On August 18, 2025, the Company issued a press release announcing the results of the Sitio Special Meeting. A copy of the press release is furnished as Exhibit 99.1 and incorporated by reference herein.
The information in this Item 7.01, including Exhibit 99.1 to this Current Report on Form 8-K, is being furnished and shall not be deemed “filed” for purposes of Section 18 of the Securities Exchange Act of 1934, as amended (the “Exchange Act”), or otherwise subject to the liabilities of that section, nor shall it be deemed incorporated by reference in any filing under the Securities Act of 1933, as amended, or the Exchange Act, except as shall be expressly set forth by specific reference in such filing.

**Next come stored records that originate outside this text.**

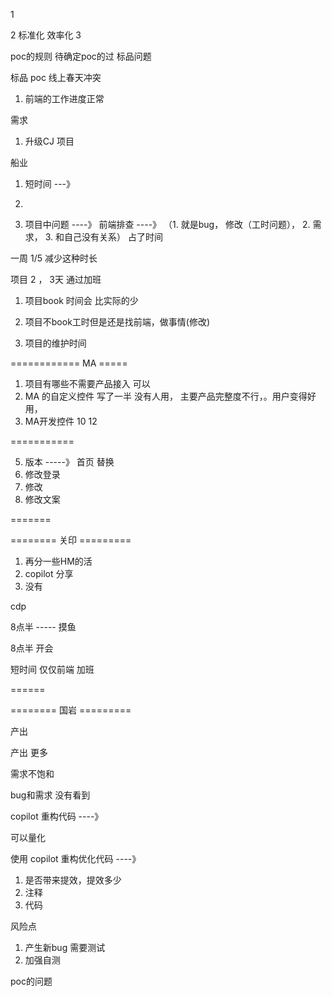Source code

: 

1

2
 标准化 效率化
3



poc的规则
待确定poc的过
标品问题

标品 poc  线上春天冲突

1. 前端的工作进度正常





需求

1.  升级CJ 项目

船业



1. 短时间 ---》 
2. 




1.  项目中问题 ----》 前端排查 ----》 （1. 就是bug， 修改（工时问题）， 2. 需求， 3.  和自己没有关系） 占了时间

一周 1/5   减少这种时长

项目 2 ，  3天 通过加班


1. 项目book 时间会 比实际的少

2. 项目不book工时但是还是找前端，做事情(修改)

3. 项目的维护时间


============ MA =====

1. 项目有哪些不需要产品接入 可以
2. MA 的自定义控件 写了一半 没有人用， 主要产品完整度不行，。用户变得好用，
3. MA开发控件 10 12  


===========


5. 版本 -----》 首页 替换
6. 修改登录
7. 修改
8. 修改文案


=======




========   关印    =========

1.  再分一些HM的活 
2. copilot 分享
3.  没有

cdp 

8点半    -----   摸鱼

8点半 开会





短时间   仅仅前端 加班 


====== 



========    国岩    =========

产出

产出 更多 


需求不饱和 

bug和需求 没有看到

copilot 重构代码 ----》 

可以量化 

使用 copilot 重构优化代码 ----》
1. 是否带来提效，提效多少
2. 注释
3. 代码

风险点
1. 产生新bug 需要测试
2. 加强自测


poc的问题



   













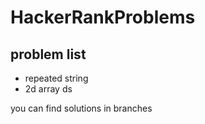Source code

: # HackerRankProblems


## problem list
- repeated string
- 2d array ds

you can find solutions in branches
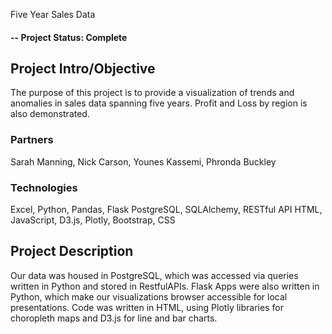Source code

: Five Year Sales Data


#### -- Project Status: Complete

## Project Intro/Objective
The purpose of this project is to provide a visualization of trends and anomalies in sales data spanning five years. Profit and Loss by region is also demonstrated.

### Partners
Sarah Manning, Nick Carson, Younes Kassemi, Phronda Buckley

### Technologies
Excel, Python, Pandas, Flask
PostgreSQL, SQLAlchemy, RESTful API
HTML, JavaScript, D3.js, Plotly, Bootstrap, CSS

## Project Description
Our data was housed in PostgreSQL, which was accessed via queries written in Python and stored in RestfulAPIs. Flask Apps were also written in Python, which make our visualizations browser accessible for local presentations. Code was written in HTML, using Plotly libraries for choropleth maps and D3.js for line and bar charts.
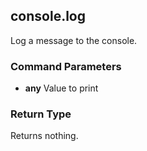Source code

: ## console.log
Log a message to the console.
### Command Parameters
- **any** Value to print
### Return Type
Returns nothing.

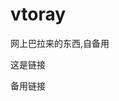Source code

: # vtoray
网上巴拉来的东西,自备用

<a href="https://raw.githubusercontent.com/BlingCc233/vtoray/master/v2mess.txt" target="_blank" style="text-decoration: none;">这是链接</a>

<a href="https://bit.ly/xiaoyaoguanshijiedingyue" target="_blank" style="text-decoration: none;">备用链接</a>
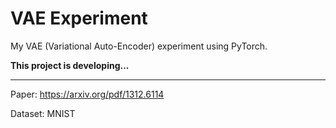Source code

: # VAE Experiment
My VAE (Variational Auto-Encoder) experiment using PyTorch.

**This project is developing...**

---

Paper: https://arxiv.org/pdf/1312.6114

Dataset: MNIST

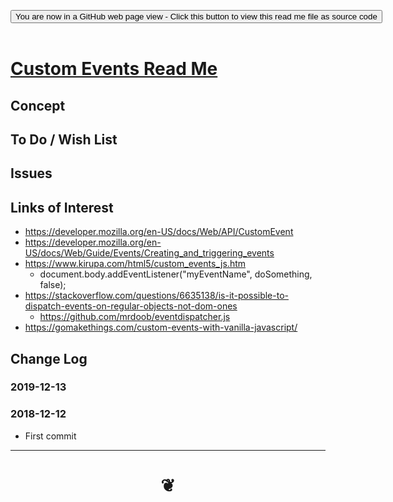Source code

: 
<span style=display:none; >[You are now in a GitHub source code view - click this link to view Read Me file as a web page]( https://jaanga.github.io/#cookbook-html/examples/events/custom-events/README.md "View file as a web page." ) </span>

<div><input type=button class = 'btn btn-secondary btn-sm' onclick="window.location.href='https://github.com/jaanga/jaanga.github.io/blob/master/cookbook-html/examples/events/custom-events/README.md'";
value='You are now in a GitHub web page view - Click this button to view this read me file as source code' ></div>

<br>

# [Custom Events Read Me]( #cookbook-html/examples/events/custom-events/README.md )

<!--
<iframe src=https://jaanga.github.io/cookbook-html/examples/events/custom-events/cookbook-html/examples/events/custom-events.html width=100% height=500px >Iframes are not viewable in GitHub source code views</iframe>
_<small>Custom Events</small>_

## Full Screen: [Custom Events]( https://jaanga.github.io/cookbook-html/examples/events/custom-events/cookbook-html/examples/events/custom-events.html )
-->


## Concept


## To Do / Wish List


## Issues




## Links of Interest

* https://developer.mozilla.org/en-US/docs/Web/API/CustomEvent
* https://developer.mozilla.org/en-US/docs/Web/Guide/Events/Creating_and_triggering_events
* https://www.kirupa.com/html5/custom_events_js.htm
	* document.body.addEventListener("myEventName", doSomething, false);
* https://stackoverflow.com/questions/6635138/is-it-possible-to-dispatch-events-on-regular-objects-not-dom-ones
	* https://github.com/mrdoob/eventdispatcher.js
* https://gomakethings.com/custom-events-with-vanilla-javascript/

## Change Log


### 2019-12-13


### 2018-12-12

* First commit


***

# <center title="hello!" ><a href=javascript:window.scrollTo(0,0); style=text-decoration:none; > ❦ </a></center>

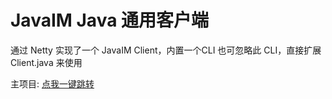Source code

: # JavaIM Java 通用客户端
通过 Netty 实现了一个 JavaIM Client，内置一个CLI
也可忽略此 CLI，直接扩展 Client.java 来使用

主项目: [点我一键跳转](https://github.com/JavaIM/JavaIM)
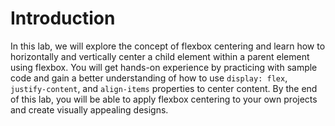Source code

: # Introduction

In this lab, we will explore the concept of flexbox centering and learn how to horizontally and vertically center a child element within a parent element using flexbox. You will get hands-on experience by practicing with sample code and gain a better understanding of how to use `display: flex`, `justify-content`, and `align-items` properties to center content. By the end of this lab, you will be able to apply flexbox centering to your own projects and create visually appealing designs.
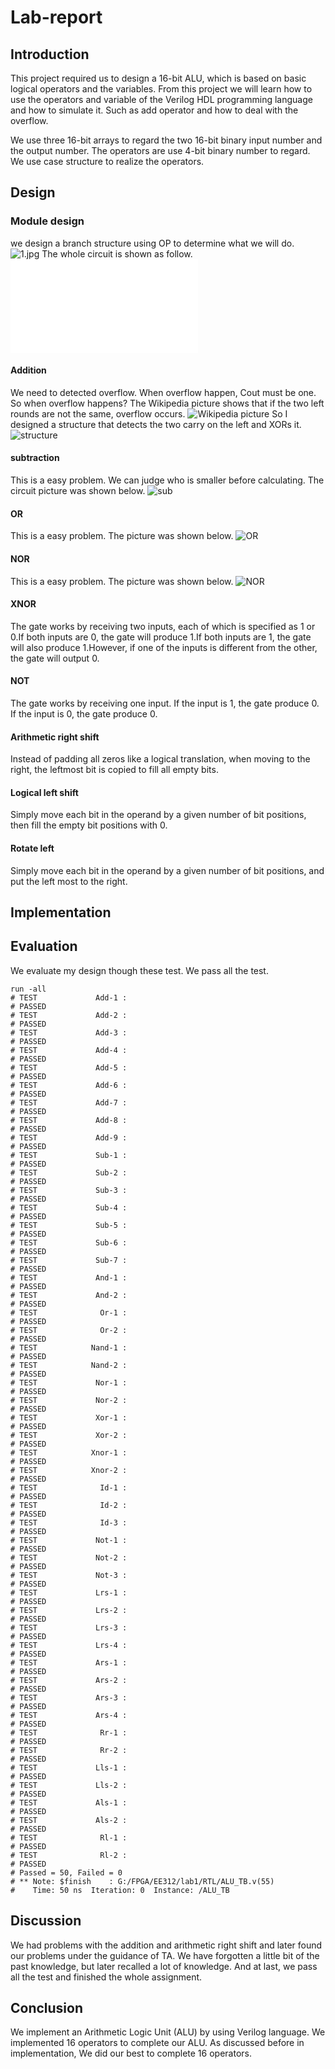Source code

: # Lab-report

## Introduction

This project required us to design a 16-bit ALU, which is based on basic logical operators and the variables.
From this project we will learn how to use the operators and variable of the Verilog HDL programming language and how to simulate it.
Such as add operator and how to deal with the overflow.


We use three 16-bit arrays to regard the two 16-bit binary input number and the output number.
The operators are use 4-bit binary number to regard.
We use case structure to realize the operators.

## Design

### Module design

we design a branch structure using OP to determine what we will do.
![1.jpg](1.jpg)
The whole circuit is shown as follow.
![lab1](lab1.pdf)

#### Addition

We need to detected overflow.
When overflow happen, Cout must be one.
So when overflow happens?
The Wikipedia picture shows that if the two left rounds are not the same, overflow occurs.
![Wikipedia picture](2.PNG)
So I designed a structure that detects the two carry on the left and XORs it.
![structure](3.PNG)

#### subtraction

This is a easy problem.
We can judge who is smaller before calculating.
The circuit picture was shown below.
![sub](sub.PNG)

#### OR

This is a easy problem.
The picture was shown below.
![OR](OR.PNG)

#### NOR

This is a easy problem.
The picture was shown below.
![NOR](NOR.PNG)

#### XNOR

The gate works by receiving two inputs, each of which is specified as 1 or 0.If both inputs are 0, the gate will produce 1.If both inputs are 1, the gate will also produce 1.However, if one of the inputs is different from the other, the gate will output 0.

#### NOT

The gate works by receiving one input. If the input is 1, the gate produce 0. If the input is 0, the gate produce 0.

#### Arithmetic right shift

Instead of padding all zeros like a logical translation, when moving to the right, the leftmost bit is copied to fill all empty bits.

#### Logical left shift

Simply move each bit in the operand by a given number of bit positions, then fill the empty bit positions with 0.

#### Rotate left

Simply move each bit in the operand by a given number of bit positions, and put the left most to the right.

## Implementation

## Evaluation

We evaluate my design though these test.
We pass all the test.

    run -all
    # TEST             Add-1 :
    # PASSED
    # TEST             Add-2 :
    # PASSED
    # TEST             Add-3 :
    # PASSED
    # TEST             Add-4 :
    # PASSED
    # TEST             Add-5 :
    # PASSED
    # TEST             Add-6 :
    # PASSED
    # TEST             Add-7 :
    # PASSED
    # TEST             Add-8 :
    # PASSED
    # TEST             Add-9 :
    # PASSED
    # TEST             Sub-1 :
    # PASSED
    # TEST             Sub-2 :
    # PASSED
    # TEST             Sub-3 :
    # PASSED
    # TEST             Sub-4 :
    # PASSED
    # TEST             Sub-5 :
    # PASSED
    # TEST             Sub-6 :
    # PASSED
    # TEST             Sub-7 :
    # PASSED
    # TEST             And-1 :
    # PASSED
    # TEST             And-2 :
    # PASSED
    # TEST              Or-1 :
    # PASSED
    # TEST              Or-2 :
    # PASSED
    # TEST            Nand-1 :
    # PASSED
    # TEST            Nand-2 :
    # PASSED
    # TEST             Nor-1 :
    # PASSED
    # TEST             Nor-2 :
    # PASSED
    # TEST             Xor-1 :
    # PASSED
    # TEST             Xor-2 :
    # PASSED
    # TEST            Xnor-1 :
    # PASSED
    # TEST            Xnor-2 :
    # PASSED
    # TEST              Id-1 :
    # PASSED
    # TEST              Id-2 :
    # PASSED
    # TEST              Id-3 :
    # PASSED
    # TEST             Not-1 :
    # PASSED
    # TEST             Not-2 :
    # PASSED
    # TEST             Not-3 :
    # PASSED
    # TEST             Lrs-1 :
    # PASSED
    # TEST             Lrs-2 :
    # PASSED
    # TEST             Lrs-3 :
    # PASSED
    # TEST             Lrs-4 :
    # PASSED
    # TEST             Ars-1 :
    # PASSED
    # TEST             Ars-2 :
    # PASSED
    # TEST             Ars-3 :
    # PASSED
    # TEST             Ars-4 :
    # PASSED
    # TEST              Rr-1 :
    # PASSED
    # TEST              Rr-2 :
    # PASSED
    # TEST             Lls-1 :
    # PASSED
    # TEST             Lls-2 :
    # PASSED
    # TEST             Als-1 :
    # PASSED
    # TEST             Als-2 :
    # PASSED
    # TEST              Rl-1 :
    # PASSED
    # TEST              Rl-2 :
    # PASSED
    # Passed = 50, Failed = 0
    # ** Note: $finish    : G:/FPGA/EE312/lab1/RTL/ALU_TB.v(55)
    #    Time: 50 ns  Iteration: 0  Instance: /ALU_TB

## Discussion

We had problems with the addition and arithmetic right shift and later found our problems under the guidance of TA.
We have forgotten a little bit of the past knowledge, but later recalled a lot of knowledge.
And at last, we pass all the test and finished the whole assignment.

## Conclusion

We implement an Arithmetic Logic Unit (ALU) by using Verilog language.
We implemented 16 operators to complete our ALU.
As discussed before in implementation, We did our best to complete 16 operators.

Forward-Looking Statements
This communication relates to a proposed business combination transaction between Viper and Sitio and the information included herein includes forward-looking statements within the meaning of the federal securities laws, which involve certain risks, uncertainties and assumptions that could cause the results to differ materially from such statements. All statements, other than historical facts, that address activities that Viper or Sitio assumes, plans, expects, believes, intends or anticipates (and other similar expressions) will, should or may occur in the future, or statements regarding the proposed Mergers, the likelihood that the conditions to the consummation of the Mergers will be satisfied on a timely basis or at all, Viper’s and Sitio’s ability to consummate the Mergers at any time or at all, the benefits of the Mergers and the post-combination company’s future financial performance following the Mergers, the post-combination company’s strategy, future operations, financial position, estimated revenues, and losses, projected costs, prospects, plans and objectives of management, are forward-looking statements. When used herein, the words “may,” “could,” “believe,” “anticipate,” “intend,” “estimate,” “expect,” “project” and similar expressions and the negative of such words and similar expressions are intended to identify forward-looking statements, although not all forward-looking statements contain such identifying words. The forward-looking statements are based on Viper’s and Sitio’s management’s current beliefs, based on currently available information, as to the outcome and timing of future events.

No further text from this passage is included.